It’s a reminder of a simple truth: disabled people have fought to be the bold voices in these untraditional spaces.

Our lived experience should be at the fore.

Google’s push for disability inclusion

Christopher Patnoe, EMEA lead for Accessibility and Disability Inclusion at Google, agreed: ‘years of research goes into our products,’ he told me. ‘Years of collaboration with people with disabilities and working with the community – it’s a process.’

Google has also made announcements to coincide with the day: establishing its first dedicated Accessibility Discovery Centre in the UK to drive research and design in accessible technology.

In addition, there is a promise to provide over £1m in grants to support disabled people with online safety and technology skills and the Project Relate app. Newly launched in beta form in the UK to help people with non-standard speech communicate more efficiently and effortlessly.

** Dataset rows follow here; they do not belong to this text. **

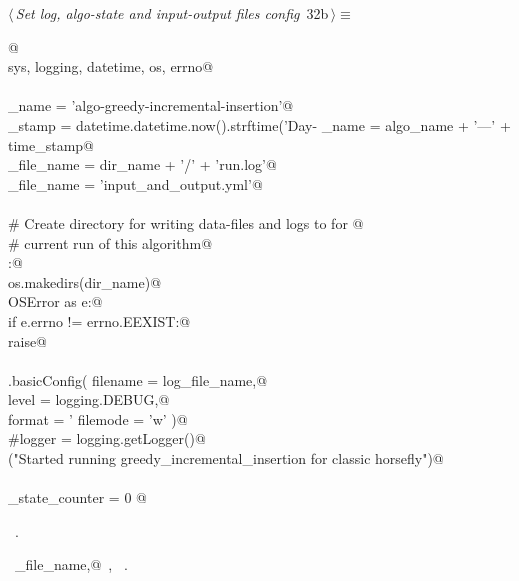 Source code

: \documentclass[11.5pt]{report}
\begin{document}
\begin{flushleft} \small\label{scrap34}\raggedright\small
{} $\langle\,${\itshape Set log, algo-state and input-output files config}\nobreak\ {\footnotesize {32b}}$\,\rangle\equiv$
\vspace{-1ex}
\begin{list}{}{} \item
\mbox{}\verb@  @\\
\mbox{}\verb@import sys, logging, datetime, os, errno@\\
\mbox{}\verb@@\\
\mbox{}\verb@algo_name     = 'algo-greedy-incremental-insertion'@\\
\mbox{}\verb@time_stamp    = datetime.datetime.now().strftime('Day-%Y-%m-%d_ClockTime-%H:%M:%S')@\\
\mbox{}\verb@dir_name      = algo_name + '---' + time_stamp@\\
\mbox{}\verb@log_file_name = dir_name + '/' + 'run.log'@\\
\mbox{}\verb@io_file_name  = 'input_and_output.yml'@\\
\mbox{}\verb@@\\
\mbox{}\verb@# Create directory for writing data-files and logs to for @\\
\mbox{}\verb@# current run of this algorithm@\\
\mbox{}\verb@try:@\\
\mbox{}\verb@    os.makedirs(dir_name)@\\
\mbox{}\verb@except OSError as e:@\\
\mbox{}\verb@    if e.errno != errno.EEXIST:@\\
\mbox{}\verb@        raise@\\
\mbox{}\verb@@\\
\mbox{}\verb@logging.basicConfig( filename = log_file_name,@\\
\mbox{}\verb@                     level    = logging.DEBUG,@\\
\mbox{}\verb@                     format   = '%(asctime)s: %(levelname)s: %(message)s',@\\
\mbox{}\verb@                     filemode = 'w' )@\\
\mbox{}\verb@#logger = logging.getLogger()@\\
\mbox{}\verb@info("Started running greedy_incremental_insertion for classic horsefly")@\\
\mbox{}\verb@@\\
\mbox{}\verb@algo_state_counter = 0 @\\
\mbox{}\verb@@{\NWsep}
\end{list}
\vspace{-1.5ex}
\footnotesize
\begin{list}{}{\setlength{\itemsep}{-\parsep}\setlength{\itemindent}{-\leftmargin}}
\item \NWtxtMacroRefIn\ .
\item \NWtxtIdentsDefed\nobreak\  \verb@io_file_name,@\nobreak\ , \verb@logger@\nobreak\ .
\item{}
\end{list}
\vspace{4ex}
\end{flushleft}
\end{document}
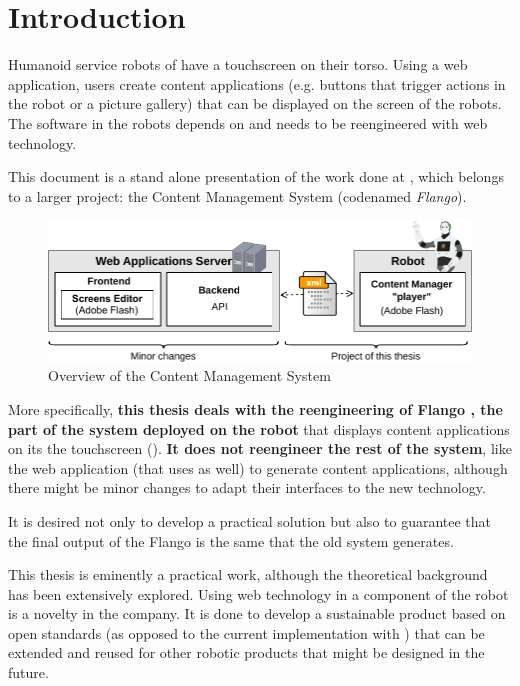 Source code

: \chapter{Introduction}
Humanoid service robots of \company have a touchscreen on their torso.
Using a web application, users create content applications (e.g. buttons that trigger actions in the robot or a picture gallery) that can be displayed on the screen of the robots.
The software in the robots depends on \flash and needs to be reengineered with web technology.

This document is a stand alone presentation of the work done at \company , which belongs to a larger project: the Content Management System (codenamed \textit{Flango}).
\begin{figure}[htb]
    \centering
    \includegraphics{figures/intro-system-overview.pdf}
    \caption{Overview of the Content Management System}
    \label{fig:intro-system-overview}
\end{figure}
More specifically, \textbf{this thesis deals with the reengineering of Flango \cm , the part of the system deployed \textbf{on the robot}} that displays content applications on its the touchscreen ().
\textbf{It does not reengineer the rest of the system}, like the web application (that uses \flash as well) to generate content applications, although there might be minor changes to adapt their interfaces to the new technology.

It is desired not only to develop a practical solution but also to guarantee that the final output of the Flango \cm is the same that the old system generates.

This thesis is eminently a practical work, although the theoretical background has been extensively explored. 
Using web technology in a component of the robot is a novelty in the company. 
It is done to develop a sustainable product based on open standards (as opposed to the current implementation with \flash) that can be extended and reused for other robotic products that might be designed in the future.


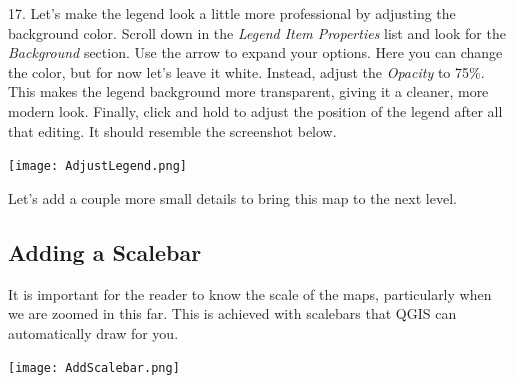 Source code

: \documentclass[oneside,a4paper,11pt,explicit]{book}
\begin{document}

17. Let's make the legend look a little more professional by adjusting the background color. Scroll down in the \textit{Legend Item Properties} list and look for the \textit{Background} section. Use the arrow to expand your options. Here you can change the color, but for now let's leave it white. Instead, adjust the \textit{Opacity} to 75\%. This makes the legend background more transparent, giving it a cleaner, more modern look. Finally, click and hold to adjust the position of the legend after all that editing. It should resemble the screenshot below.

\centerline{\texttt{[image: AdjustLegend.png]}}

Let's add a couple more small details to bring this map to the next level.

\subsection{Adding a Scalebar}

It is important for the reader to know the scale of the maps, particularly when we are zoomed in this far. This is achieved with scalebars that QGIS can automatically draw for you.

\centerline{\texttt{[image: AddScalebar.png]}}
\end{document}
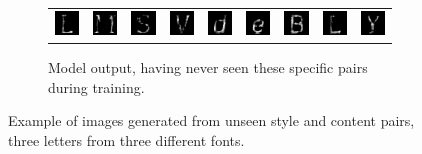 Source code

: \begin{figure}
	\begin{subfigure}[t]{\textwidth}
		\begin{tabu} to \textwidth {XXXXXXXXX}
			\includegraphics[scale=1]{tensors/sandc/valid/synth/Georgia-76} &
			\includegraphics[scale=1]{tensors/sandc/valid/synth/Georgia-77} &
			\includegraphics[scale=1]{tensors/sandc/valid/synth/Georgia-83} &
			\includegraphics[scale=1]{tensors/sandc/valid/synth/VeraMoIt-86} &
			\includegraphics[scale=1]{tensors/sandc/valid/synth/VeraMoIt-100} &
			\includegraphics[scale=1]{tensors/sandc/valid/synth/VeraMoIt-101} &
			\includegraphics[scale=1]{tensors/sandc/valid/synth/VeraMono-66} &
			\includegraphics[scale=1]{tensors/sandc/valid/synth/VeraMono-76} &
			\includegraphics[scale=1]{tensors/sandc/valid/synth/VeraMono-89} 
		\end{tabu}
		\caption{Model output, having never seen these specific pairs during training.}
	\end{subfigure}
\caption{Example of images generated from unseen style and content pairs, three letters from
		 three different fonts.}
\label{fig:sandc-valid}
\end{figure}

For someone with a speech impairment, the app has the potential to alter how we move through the world radically, and it’s a clear sign that Google is listening to disabled users. One of the app’s most notable features is the repeat function: the ability to reiterate what you’ve said using a clear, synthesised voice.

As someone who gradually grew reluctant to talk to strangers because their bewildered glances and dismissive shakes of the head slowly tore at my confidence – I know the power this will have. It can’t be overstated.

As Patnoe mentioned during our exchange, e-mail was once a revolution in communication, so tech continues to evolve and transform and eventually becomes mundane. Google is normalising the use of all tech for every user. In previous decades, it felt ‘othering’ and prohibitively expensive. Now it’s the norm – as simple as a single button. The next generation may not even have to make a conscious effort.

But, as he concluded, ‘we’re never done’ – there’s always more to be achieved, and Google wants to continue finding gaps and researching solutions.

The timing is perfect for such a conversation, if a little jarring in its almost Utopian view, given the strained relationship between some in tech and the disabled community recently.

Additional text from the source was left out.